La Procura generale della Corte d’appello di Palermo ha chiesto ai giudici della quarta sezione penale la conferma delle condanne inflitte in primo grado dal Tribunale di Marsala a tre dei quattro arrestati nell’operazione antimafia dei carabinieri “The Witness” (9 marzo 2015).
Imputati sono l’anziano boss marsalese Antonino Bonafede, 81 anni, pastore e vecchio “uomo d’onore”, che secondo i magistrati della Dda aveva “ereditato” il bastone del comando in seno alla famiglia mafiosa dal figlio Natale, in carcere dal gennaio 2003 con una condanna definitiva all’ergastolo, Vincenzo Giappone, di 55, anch’egli pastore, e Martino Pipitone, 67 anni, ex impiegato di banca in pensione, che in passato ha già scontato una condanna a 6 anni per mafia.

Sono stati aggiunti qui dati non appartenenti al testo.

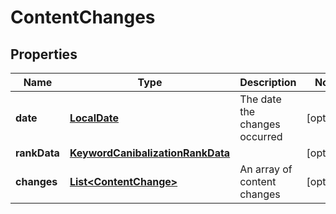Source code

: # ContentChanges

## Properties
Name | Type | Description | Notes
------------ | ------------- | ------------- | -------------
**date** | [**LocalDate**](LocalDate.md) | The date the changes occurred |  [optional]
**rankData** | [**KeywordCanibalizationRankData**](KeywordCanibalizationRankData.md) |  |  [optional]
**changes** | [**List&lt;ContentChange&gt;**](ContentChange.md) | An array of content changes |  [optional]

Quest’ultimo, difeso dagli avvocati Stefano Pellegrino e Vito Cimiotta, l’8 giugno 2016, è stato, però, assolto dall’accusa di mafiosa, seppur condannato a due anni di reclusione per intestazione fittizia di una società ad altra persona “per evitare eventuale confisca da parte dello Stato”. La pena più severa, 16 anni di carcere, il Tribunale di Marsala l’ha inflitta, invece, ad Antonino Bonafede, pur escludendone il ruolo di vertice in seno alla locale famiglia mafiosa. La pena per Bonafede è stata “complessiva”. Include, infatti, anche i 6 anni già scontati per una precedente condanna per mafia. Di fatto, quindi, gli sono stati inflitti altri 10 anni (per il periodo dal 2006 in poi). Il pm Carlo Marzella ne aveva chiesti 12. A Bonafede senior, intanto, nel gennaio 2015, sono stati confiscati beni per oltre 4 milioni di euro. A 12 anni di carcere, sempre per mafia, è stato invece condannato Vincenzo Giappone. Per lui, in primo grado, una pena superiore a quella invocata dal pubblico ministero (10 anni). A difendere Giappone sono stati gli avvocati Stefano Venuti e Federico Sala. Per Bonafede e Giappone, il Tribunale marsalese decretò anche tre anni di libertà vigilata dopo l’uscita dal carcere. I due imputati sono stati, inoltre, condannati a risarcire con 5 mila euro l’associazione antiracket e antiusura “Paolo Borsellino”, costituitasi parte civile con l’avvocato Peppe Gandolfo. Giappone sarebbe stato il cassiere della “famiglia” e il “primo collaboratore” di Bonafede senior, che per la Dda avrebbe cercato di riorganizzare la locale cellula di Cosa Nostra.